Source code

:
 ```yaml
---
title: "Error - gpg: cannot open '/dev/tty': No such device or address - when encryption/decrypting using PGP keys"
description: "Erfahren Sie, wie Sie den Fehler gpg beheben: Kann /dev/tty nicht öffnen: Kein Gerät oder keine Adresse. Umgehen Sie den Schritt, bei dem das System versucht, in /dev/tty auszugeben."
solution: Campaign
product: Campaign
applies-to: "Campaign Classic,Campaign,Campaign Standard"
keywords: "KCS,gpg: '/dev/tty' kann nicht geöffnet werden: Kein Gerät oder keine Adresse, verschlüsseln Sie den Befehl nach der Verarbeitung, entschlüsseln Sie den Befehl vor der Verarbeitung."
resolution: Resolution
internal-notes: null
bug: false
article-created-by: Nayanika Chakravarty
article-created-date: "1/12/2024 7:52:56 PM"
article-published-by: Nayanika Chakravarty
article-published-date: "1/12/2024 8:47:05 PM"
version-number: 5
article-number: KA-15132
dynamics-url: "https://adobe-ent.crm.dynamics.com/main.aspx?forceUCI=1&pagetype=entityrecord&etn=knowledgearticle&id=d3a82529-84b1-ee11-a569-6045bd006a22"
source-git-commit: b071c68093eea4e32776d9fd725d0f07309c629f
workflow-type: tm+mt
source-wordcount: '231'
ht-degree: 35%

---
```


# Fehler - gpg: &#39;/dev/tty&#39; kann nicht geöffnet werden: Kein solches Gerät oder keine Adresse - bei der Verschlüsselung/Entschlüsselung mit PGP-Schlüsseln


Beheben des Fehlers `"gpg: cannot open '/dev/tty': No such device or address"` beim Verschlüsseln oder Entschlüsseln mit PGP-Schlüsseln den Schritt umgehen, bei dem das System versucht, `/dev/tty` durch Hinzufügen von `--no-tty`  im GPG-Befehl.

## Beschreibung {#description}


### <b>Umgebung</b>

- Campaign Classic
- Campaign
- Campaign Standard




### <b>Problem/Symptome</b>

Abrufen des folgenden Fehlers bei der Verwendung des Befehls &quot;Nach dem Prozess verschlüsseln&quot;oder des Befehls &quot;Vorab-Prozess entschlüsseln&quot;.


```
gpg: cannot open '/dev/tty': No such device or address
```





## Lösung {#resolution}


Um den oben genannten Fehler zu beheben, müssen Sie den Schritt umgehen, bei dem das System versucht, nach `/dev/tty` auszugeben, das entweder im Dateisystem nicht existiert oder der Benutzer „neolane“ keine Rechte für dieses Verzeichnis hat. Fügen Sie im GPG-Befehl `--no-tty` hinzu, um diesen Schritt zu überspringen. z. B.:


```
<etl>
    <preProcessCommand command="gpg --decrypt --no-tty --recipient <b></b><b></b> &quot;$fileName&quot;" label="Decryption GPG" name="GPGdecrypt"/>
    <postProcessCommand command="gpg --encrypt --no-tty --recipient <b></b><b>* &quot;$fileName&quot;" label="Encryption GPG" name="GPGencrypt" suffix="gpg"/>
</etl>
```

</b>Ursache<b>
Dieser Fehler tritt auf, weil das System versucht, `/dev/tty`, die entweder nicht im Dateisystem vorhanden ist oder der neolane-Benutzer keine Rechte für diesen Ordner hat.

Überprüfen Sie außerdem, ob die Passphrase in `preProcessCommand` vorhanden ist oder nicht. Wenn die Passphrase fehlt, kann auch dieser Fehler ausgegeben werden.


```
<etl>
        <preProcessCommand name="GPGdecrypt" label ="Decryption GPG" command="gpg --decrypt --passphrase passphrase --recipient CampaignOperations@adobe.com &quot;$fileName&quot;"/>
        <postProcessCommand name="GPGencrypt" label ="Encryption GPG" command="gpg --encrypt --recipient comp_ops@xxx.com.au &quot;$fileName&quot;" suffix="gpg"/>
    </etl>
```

» WORK TO COMPLETE
Line by line, transcribe the data exactly.

» TASK RESPONSE
Source code

:
 ```yaml
---
title: "Error - gpg: cannot open '/dev/tty': No such device or address - when encryption/decrypting using PGP keys"
description: "Erfahren Sie, wie Sie den Fehler gpg beheben: Kann /dev/tty nicht öffnen: Kein Gerät oder keine Adresse. Umgehen Sie den Schritt, bei dem das System versucht, in /dev/tty auszugeben."
solution: Campaign
product: Campaign
applies-to: "Campaign Classic,Campaign,Campaign Standard"
keywords: "KCS,gpg: '/dev/tty' kann nicht geöffnet werden: Kein Gerät oder keine Adresse, verschlüsseln Sie den Befehl nach der Verarbeitung, entschlüsseln Sie den Befehl vor der Verarbeitung."
resolution: Resolution
internal-notes: null
bug: false
article-created-by: Nayanika Chakravarty
article-created-date: "1/12/2024 7:52:56 PM"
article-published-by: Nayanika Chakravarty
article-published-date: "1/12/2024 8:47:05 PM"
version-number: 5
article-number: KA-15132
dynamics-url: "https://adobe-ent.crm.dynamics.com/main.aspx?forceUCI=1&pagetype=entityrecord&etn=knowledgearticle&id=d3a82529-84b1-ee11-a569-6045bd006a22"
source-git-commit: b071c68093eea4e32776d9fd725d0f07309c629f
workflow-type: tm+mt
source-wordcount: '231'
ht-degree: 35%

---
```


# Fehler - gpg: &#39;/dev/tty&#39; kann nicht geöffnet werden: Kein solches Gerät oder keine Adresse - bei der Verschlüsselung/Entschlüsselung mit PGP-Schlüsseln


Beheben des Fehlers `"gpg: cannot open '/dev/tty': No such device or address"` beim Verschlüsseln oder Entschlüsseln mit PGP-Schlüsseln den Schritt umgehen, bei dem das System versucht, `/dev/tty` durch Hinzufügen von `--no-tty`  im GPG-Befehl.

## Beschreibung {#description}


### <b>Umgebung</b>

- Campaign Classic
- Campaign
- Campaign Standard




### <b>Problem/Symptome</b>

Abrufen des folgenden Fehlers bei der Verwendung des Befehls &quot;Nach dem Prozess verschlüsseln&quot;oder des Befehls &quot;Vorab-Prozess entschlüsseln&quot;.


```
gpg: cannot open '/dev/tty': No such device or address
```





## Lösung {#resolution}


Um den oben genannten Fehler zu beheben, müssen Sie den Schritt umgehen, bei dem das System versucht, nach `/dev/tty` auszugeben, das entweder im Dateisystem nicht existiert oder der Benutzer „neolane“ keine Rechte für dieses Verzeichnis hat. Fügen Sie im GPG-Befehl `--no-tty` hinzu, um diesen Schritt zu überspringen. z. B.:


```
<etl>
    <preProcessCommand command="gpg --decrypt --no-tty --recipient <b></b><b></b> &quot;$fileName&quot;" label="Decryption GPG" name="GPGdecrypt"/>
    <postProcessCommand command="gpg --encrypt --no-tty --recipient <b></b><b>* &quot;$fileName&quot;" label="Encryption GPG" name="GPGencrypt" suffix="gpg"/>
</etl>
```

</b>Ursache<b>
Dieser Fehler tritt auf, weil das System versucht, `/dev/tty`, die entweder nicht im Dateisystem vorhanden ist oder der neolane-Benutzer keine Rechte für diesen Ordner hat.

Überprüfen Sie außerdem, ob die Passphrase in `preProcessCommand` vorhanden ist oder nicht. Wenn die Passphrase fehlt, kann auch dieser Fehler ausgegeben werden.


```
<etl>
        <preProcessCommand name="GPGdecrypt" label ="Decryption GPG" command="gpg --decrypt --passphrase passphrase --recipient CampaignOperations@adobe.com &quot;$fileName&quot;"/>
        <postProcessCommand name="GPGencrypt" label ="Encryption GPG" command="gpg --encrypt --recipient comp_ops@xxx.com.au &quot;$fileName&quot;" suffix="gpg"/>
    </etl>
```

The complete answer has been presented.